(A procissão ainda vai no adro no que respeita ao
significado da remodelação anunciada para a Direção Geral do Património
Cultural e do que foi possível saber pelo pedido de audiência parlamentar da
Ministra da Cultura realizado pelo PCP. Mas, ou muito me engano, ou vamos ter aqui um exemplo verdadeiramente
ilustrativo dos tiques de governação a que o PS nos tem habituado em segundas
legislaturas.)
Se analisarmos o
percurso que o Portugal democrático tem apresentado em matéria de património
histórico e cultural não é difícil confirmar que, sem o contributo dos Fundos
Estruturais, a situação teria evoluído do desastre para a tragédia.
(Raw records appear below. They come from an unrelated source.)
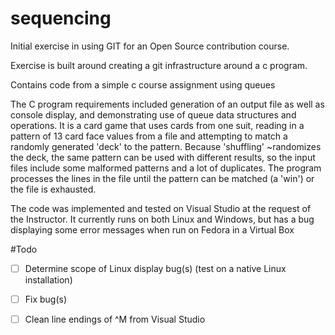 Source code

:# sequencing
Initial exercise in using GIT for an Open Source contribution course.

Exercise is built around creating a git infrastructure around a c program.

Contains code from a simple c course assignment using queues

The C program requirements included generation of an output file as well as console display, and demonstrating use of queue data structures and operations. It is a card game that uses cards from one suit, reading in a pattern of 13 card face values from a file and attempting to match a randomly generated 'deck' to the pattern. Because 'shuffling' ~randomizes the deck, the same pattern can be used with different results, so the input files include some malformed patterns and a lot of duplicates. The program processes the lines in the file until the pattern can be matched (a 'win') or the file is exhausted. 

The code was implemented and tested on Visual Studio at the request of the Instructor. It currently runs on both Linux and Windows, but has a bug displaying some error messages when run on Fedora in a Virtual Box

#Todo
- [ ] Determine scope of Linux display bug(s) (test on a native Linux installation)
- [ ] Fix bug(s)
- [ ] Clean line endings of ^M from Visual Studio

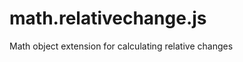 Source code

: math.relativechange.js
======================

Math object extension for calculating relative changes

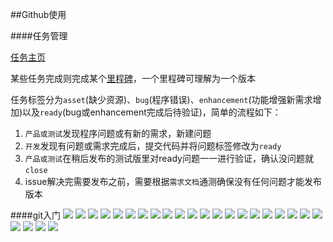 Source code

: ##Github使用


####任务管理

[任务主页](https://github.com/Pamakids/PamakidsThings/issues?state=open)

某些任务完成则完成某个[里程碑](https://github.com/Pamakids/PamakidsThings/issues/milestones?page=1&sort=due_date)，一个里程碑可理解为一个版本

任务标签分为`asset`(缺少资源)、`bug`(程序错误)、`enhancement`(功能增强新需求增加)以及`ready`(bug或enhancement完成后待验证)，简单的流程如下：

1. `产品或测试`发现程序问题或有新的需求，新建问题
2. `开发`发现有问题或需求完成后，提交代码并将问题标签修改为`ready`
3. `产品或测试`在稍后发布的测试版里对ready问题一一进行验证，确认没问题就`close`
4. issue解决完需要发布之前，需要根据`需求文档`通测确保没有任何问题才能发布版本

####git入门
![](assets/QQ20130526-1.png)
![](assets/QQ20130526-2.png)
![](assets/QQ20130526-3.png)
![](assets/QQ20130526-4.png)
![](assets/QQ20130526-5.png)
![](assets/QQ20130526-6.png)
![](assets/QQ20130526-7.png)
![](assets/QQ20130526-8.png)
![](assets/QQ20130526-9.png)
![](assets/QQ20130526-10.png)
![](assets/QQ20130526-11.png)
![](assets/QQ20130526-12.png)
![](assets/QQ20130526-13.png)
![](assets/QQ20130526-14.png)
![](assets/QQ20130526-15.png)
![](assets/QQ20130526-16.png)
![](assets/QQ20130526-17.png)
![](assets/QQ20130526-18.png)
![](assets/QQ20130526-19.png)
![](assets/QQ20130526-20.png)
![](assets/QQ20130526-21.png)
![](assets/QQ20130526-22.png)
![](assets/QQ20130526-23.png)
![](assets/QQ20130526-24.png)
![](assets/QQ20130526-25.png) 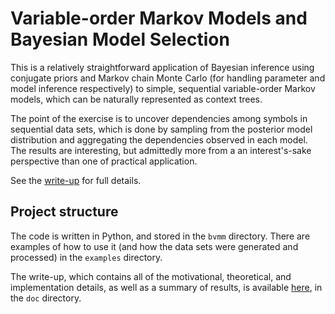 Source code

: # Variable-order Markov Models and Bayesian Model Selection

This is a relatively straightforward application of Bayesian inference using
conjugate priors and Markov chain Monte Carlo (for handling parameter and model
inference respectively) to simple, sequential variable-order Markov models,
which can be naturally represented as context trees.

The point of the exercise is to uncover dependencies among symbols in sequential
data sets, which is done by sampling from the posterior model distribution and
aggregating the dependencies observed in each model. The results are
interesting, but admittedly more from a an interest's-sake perspective than one
of practical application.

See the [write-up](doc/bvmm.pdf) for full details.

## Project structure

The code is written in Python, and stored in the `bvmm` directory. There are
examples of how to use it (and how the data sets were generated and processed)
in the `examples` directory.

The write-up, which contains all of the motivational, theoretical, and
implementation details, as well as a summary of results, is available
[here](doc/bvmm.pdf), in the `doc` directory. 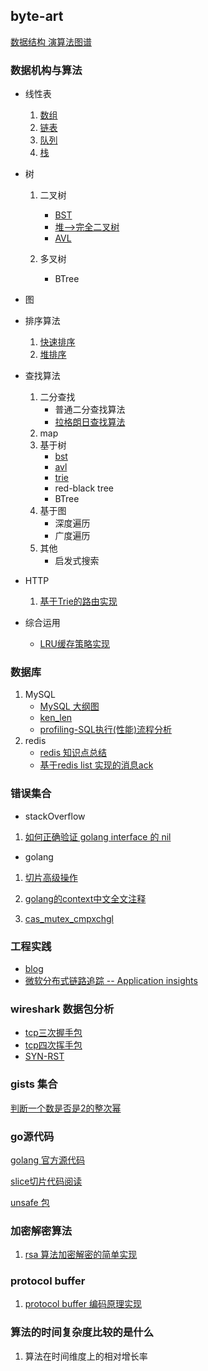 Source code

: ## byte-art

[数据结构 演算法图谱](./builder.png)

### 数据机构与算法
* 线性表
    1. [数组](linear_list/array)
    2. [链表](linear_list/my_list)
    3. [队列](linear_list/my_queue)
    4. [栈](linear_list/my_stack)
* 树
    1. 二叉树
        * [BST](tree/bst) 
        * [堆-->完全二叉树](my_sort/my_heap_sort)
        * [AVL](tree/avl)
        
    2. 多叉树
        * BTree    
* 图

* 排序算法
    1. [快速排序](my_sort/my_quick_sort)
    2. [堆排序](my_sort/my_heap_sort)
* 查找算法
     1. 二分查找
        * 普通二分查找算法
        * [拉格朗日查找算法](search/lagrange_searh)
     2. map 
     3. 基于树
        * [bst](tree/bst)
        * [avl](tree/avl)
        * [trie](tree/trie/main.go)
        * red-black tree
        * BTree
     4. 基于图
        * 深度遍历
        * 广度遍历
     5. 其他
        * 启发式搜索
* HTTP 
    1. [基于Trie的路由实现](tree/trie/route/main.go)   
    
* 综合运用
    * [LRU缓存策略实现](linear_list/my_list/lru/main.go)         

### 数据库

1. MySQL
    * [MySQL 大纲图](asset/mysql/mysql.png) 
    * [ken_len](mysql/key_len_calc_summary.md)
    * [profiling-SQL执行(性能)流程分析](asset/mysql/profile/first/start/data.md)
2. redis
    * [redis 知识点总结](asset/redis/redis.xmind)
    * [基于redis list 实现的消息ack](asset/redis/redis_ack/redis消息队列ack实现.md)

### 错误集合

* stackOverflow
1. [如何正确验证 golang interface 的 nil](stack_overflow/question/hiding_nil_values.md)
* golang 
1. [切片高级操作](golang/slice_advance.md) 

2. [golang的context中文全文注释](golang/context.md)    

3. [cas_mutex_cmpxchgl](golang/挖掘mutex_cas_cmpxchgl.md) 
### 工程实践
* [blog](https://www.jianshu.com/p/07cf4093536a)
* [微软分布式链路追踪 -- Application insights](https://docs.microsoft.com/en-us/azure/azure-monitor/app/app-insights-overview)

### wireshark 数据包分析
* [tcp三次握手包](wireshark_analysis/TCP的三次握手.md)
* [tcp四次挥手包](wireshark_analysis/TCP的四次挥手数据包.md)
* [SYN-RST](wireshark_analysis/客户端连接存活的主机但是没有服务的tcp包.md)

### gists 集合
[判断一个数是否是2的整次幂](/go_gist/is_power_of_two.go)    


### go源代码
[golang 官方源代码](https://go.googlesource.com/go/)

[slice切片代码阅读](go_gist/sl/slice_src_int.md)

[unsafe 包](go_gist/unsafe_sty/unsafe.md)

### 加密解密算法

1. [rsa 算法加密解密的简单实现](encryption/symmetric/rsa.md)

### protocol buffer

1. [protocol buffer 编码原理实现](encryption/protobuffer/data.md)

### 算法的时间复杂度比较的是什么
1. 算法在时间维度上的相对增长率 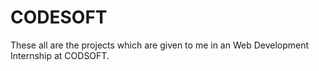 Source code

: # CODESOFT
These all are the projects which are given to me in an Web Development Internship at CODSOFT.
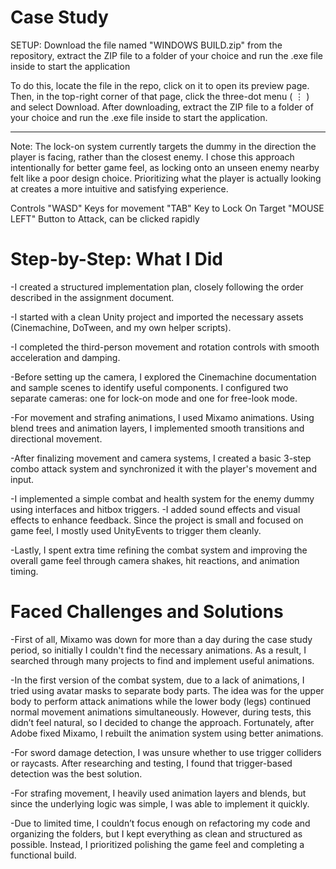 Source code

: # Case Study

SETUP: Download the file named "WINDOWS BUILD.zip" from the repository, extract the ZIP file to a folder of your choice and run the .exe file inside to start the application

To do this, locate the file in the repo, click on it to open its preview page. Then, in the top-right corner of that page, click the three-dot menu ( ⋮ ) and select Download. 
After downloading, extract the ZIP file to a folder of your choice and run the .exe file inside to start the application.

---------------------------------------------------------------------------------

Note: The lock-on system currently targets the dummy in the direction the player is facing, rather than the closest enemy. I chose this approach intentionally for better game feel, as locking onto an unseen enemy nearby felt like a poor design choice. Prioritizing what the player is actually looking at creates a more intuitive and satisfying experience.

Controls
"WASD" Keys for movement
"TAB" Key to Lock On Target
"MOUSE LEFT" Button to Attack, can be clicked rapidly

# Step-by-Step: What I Did

-I created a structured implementation plan, closely following the order described in the assignment document.

-I started with a clean Unity project and imported the necessary assets (Cinemachine, DoTween, and my own helper scripts).

-I completed the third-person movement and rotation controls with smooth acceleration and damping.

-Before setting up the camera, I explored the Cinemachine documentation and sample scenes to identify useful components. I configured two separate cameras: one for lock-on mode and one for free-look mode.

-For movement and strafing animations, I used Mixamo animations. Using blend trees and animation layers, I implemented smooth transitions and directional movement.

-After finalizing movement and camera systems, I created a basic 3-step combo attack system and synchronized it with the player's movement and input.

-I implemented a simple combat and health system for the enemy dummy using interfaces and hitbox triggers.
-I added sound effects and visual effects to enhance feedback. Since the project is small and focused on game feel, I mostly used UnityEvents to trigger them cleanly.

-Lastly, I spent extra time refining the combat system and improving the overall game feel through camera shakes, hit reactions, and animation timing.

# Faced Challenges and Solutions

-First of all, Mixamo was down for more than a day during the case study period, so initially I couldn't find the necessary animations. As a result, I searched through many projects to find and implement useful animations.

-In the first version of the combat system, due to a lack of animations, I tried using avatar masks to separate body parts. The idea was for the upper body to perform attack animations while the lower body (legs) continued normal movement animations simultaneously. However, during tests, this didn’t feel natural, so I decided to change the approach. Fortunately, after Adobe fixed Mixamo, I rebuilt the animation system using better animations.

-For sword damage detection, I was unsure whether to use trigger colliders or raycasts. After researching and testing, I found that trigger-based detection was the best solution.

-For strafing movement, I heavily used animation layers and blends, but since the underlying logic was simple, I was able to implement it quickly.

-Due to limited time, I couldn’t focus enough on refactoring my code and organizing the folders, but I kept everything as clean and structured as possible. Instead, I prioritized polishing the game feel and completing a functional build.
E também
não custa admitir que os municípios têm feito mais pela matéria do que o poder
central.
O panorama global tem
assim sido caracterizado pela míngua de recursos, e sem metal todas as
insuficiências vêm regra geral à luz do dia. Uma situação desta natureza é
pantanosa, pois a míngua de recursos desculpa muita coisa e muito provavelmente
acaba por confundir-se com a incúria de muita gente, materializada em inércia,
vícios e desmotivação que abunda pela administração central com menor
escrutínio e presa no seu quotidiano repetitivo.
Como seria
compreensível, se todo este cenário se aplicava até ao período da TROIKA, o
choque orçamental abrupto que o ajustamento da economia portuguesa implicou
multiplicou as evidências de que o património histórico e cultural estava em
risco.
A história das obras
de arte desaparecidas, talvez uma forma engenhosa e bondosa de designar uma
prática de roubo dos recursos públicos, constitui uma espécie de metáfora de
toda a incúria reinante em matéria de preservação, gestão e valorização do
património histórico e cultural. Só uma investigação profunda e desinibida nos
permitiria compreender as condições concretas em que os desvios de localização
(e provavelmente o locupletamento) das peças ocorreram. Mas seguramente que
encontraríamos exemplos da nossa costumeira desvalorização do que é público,
capturando acessos e usufrutos que deveriam constituir um instrumento de
valorização cultural de toda a população, incluindo a justiça territorial do
acesso a esses bens.
Para além da
reprodução interna da incúria, esta míngua de recursos gera um outro efeito
perverso e por aí começamos a aproximar-nos das razões do pedido de audiência
parlamentar do PCP à Ministra Graça Fonseca.
O outro efeito
perverso é a tentação para que a míngua de recursos leve o Estado a procurar
nos privados a solução. Certamente que há gradações neste recurso à parceria. O
exemplo do mecenato para algumas reabilitações ou mesmo para patrocinar uma
grande exposição não interferem com o acesso ao bem público e certamente que haverá
outros exemplos em que o acesso ao bem público é viabilizado sem mácula.
Do que se sabe do
pedido de audiência parlamentar do PCP à ministra da Cultura é que o património
público (neste caso obras de arte) terá sido utilizado como contrapartida de uma
intervenção realizada por um grupo turístico privado que utilizará o referido
património como elemento ou adereço valorizador do seu empreendimento. Ora
aqui, cara Ministra, o acesso ao bem público é violado ou cerceado e isso é
razão suficiente para dizer que o assunto cheira a esturro.
Na interpretação que
Luís Raposo em artigo no Público lhe dá (link aqui), o incidente adquire um outro
significado, anunciando tendências, pois a remodelação observada na
Direção-Geral parece sugerir uma lógica de valorização turístico-imobiliária,
anunciando-se competências nessa área. É matéria para seguir com atenção. Até
posso admitir que a Direção-Geral precisa de arejamento para combater a tal
inércia a que anteriormente me referia. Mas se Luís Raposo tiver razão, então
estaremos perante um daqueles tiques irritantes com que o PS por vezes nos
brinda, ressuscitando abordagens à Blair do relacionamento público-privado para
os novos contextos de míngua declarada de recursos públicos.